Vincent Dumestre (born 5 May 1968) is a French lutenist. In 1997 he founded the ensemble Le Poème Harmonique.

== Career ==
He studied the classical guitar at the École Normale de Musique de Paris and art history at the École du Louvre. Afterwards he dedicated himself to the music for theorbo, baroque guitar and lute, studying with Hopkinson Smith and Eugène Ferré.

Since then, he has performed with numerous ensembles, including the Ricercar Consort, La Simphonie du Marais, Le Concert des nations, La Grande Écurie et la Chambre du Roy, Akadêmia and the Centre de musique baroque de Versailles.

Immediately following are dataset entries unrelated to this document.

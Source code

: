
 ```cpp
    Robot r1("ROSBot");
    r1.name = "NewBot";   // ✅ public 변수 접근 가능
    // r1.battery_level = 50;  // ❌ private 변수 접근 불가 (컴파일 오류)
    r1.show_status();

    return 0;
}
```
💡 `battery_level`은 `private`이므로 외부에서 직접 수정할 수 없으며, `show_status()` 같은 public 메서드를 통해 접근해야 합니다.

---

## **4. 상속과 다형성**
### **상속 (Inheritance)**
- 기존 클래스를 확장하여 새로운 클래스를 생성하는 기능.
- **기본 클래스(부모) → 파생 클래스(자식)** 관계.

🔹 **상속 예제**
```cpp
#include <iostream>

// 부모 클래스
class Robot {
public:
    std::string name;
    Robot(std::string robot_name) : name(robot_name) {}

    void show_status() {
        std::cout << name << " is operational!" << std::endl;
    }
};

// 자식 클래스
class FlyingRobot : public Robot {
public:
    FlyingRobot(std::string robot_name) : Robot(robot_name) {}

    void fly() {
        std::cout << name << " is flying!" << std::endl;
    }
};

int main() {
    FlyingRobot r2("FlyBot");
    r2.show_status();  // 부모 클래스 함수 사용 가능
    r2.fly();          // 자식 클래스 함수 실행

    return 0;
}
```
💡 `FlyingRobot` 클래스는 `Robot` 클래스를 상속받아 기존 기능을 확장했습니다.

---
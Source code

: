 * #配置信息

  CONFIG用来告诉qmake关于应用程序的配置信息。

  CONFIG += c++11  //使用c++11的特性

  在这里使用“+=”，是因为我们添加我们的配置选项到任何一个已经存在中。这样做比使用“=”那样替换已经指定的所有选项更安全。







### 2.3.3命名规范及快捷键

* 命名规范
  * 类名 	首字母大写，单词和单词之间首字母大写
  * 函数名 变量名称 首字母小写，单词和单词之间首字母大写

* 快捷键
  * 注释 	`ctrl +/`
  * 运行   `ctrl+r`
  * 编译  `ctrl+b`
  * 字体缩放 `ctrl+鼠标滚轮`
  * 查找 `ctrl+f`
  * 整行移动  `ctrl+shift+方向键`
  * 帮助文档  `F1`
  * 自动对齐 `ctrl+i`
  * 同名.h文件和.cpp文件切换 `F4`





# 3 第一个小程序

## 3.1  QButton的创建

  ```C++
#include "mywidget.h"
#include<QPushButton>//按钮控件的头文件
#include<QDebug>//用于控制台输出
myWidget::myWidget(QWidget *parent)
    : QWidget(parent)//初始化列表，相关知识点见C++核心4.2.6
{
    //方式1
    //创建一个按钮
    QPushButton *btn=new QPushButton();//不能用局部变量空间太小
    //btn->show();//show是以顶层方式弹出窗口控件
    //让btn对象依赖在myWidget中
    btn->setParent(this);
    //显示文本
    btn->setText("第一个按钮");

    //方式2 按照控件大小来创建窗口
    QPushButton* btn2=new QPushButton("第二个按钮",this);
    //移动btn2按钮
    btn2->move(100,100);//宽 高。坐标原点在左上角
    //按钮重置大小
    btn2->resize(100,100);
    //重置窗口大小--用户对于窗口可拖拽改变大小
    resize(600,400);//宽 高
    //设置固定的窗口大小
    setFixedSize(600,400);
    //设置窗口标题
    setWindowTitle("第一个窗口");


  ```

In 1998, he founded Le Poème harmonique. The ensemble won critical acclaim from the outset, and Vincent Dumestre was voted "Young Talent of the Year 1999" by Diapason magazine. His recordings for the Alpha label have won numerous awards (Diapason d'or de l'année, Choc du Monde de la musique de l'année, recommended by Classica...).

In 2004, the French Minister of Culture appointed Vincent Dumestre Chevalier des Arts et des Lettres.

In 2005, he received the Grand Prix du Disque of the L'Académie Charles Cros in the category "baroque music" for Bourgeois Gentilhomme.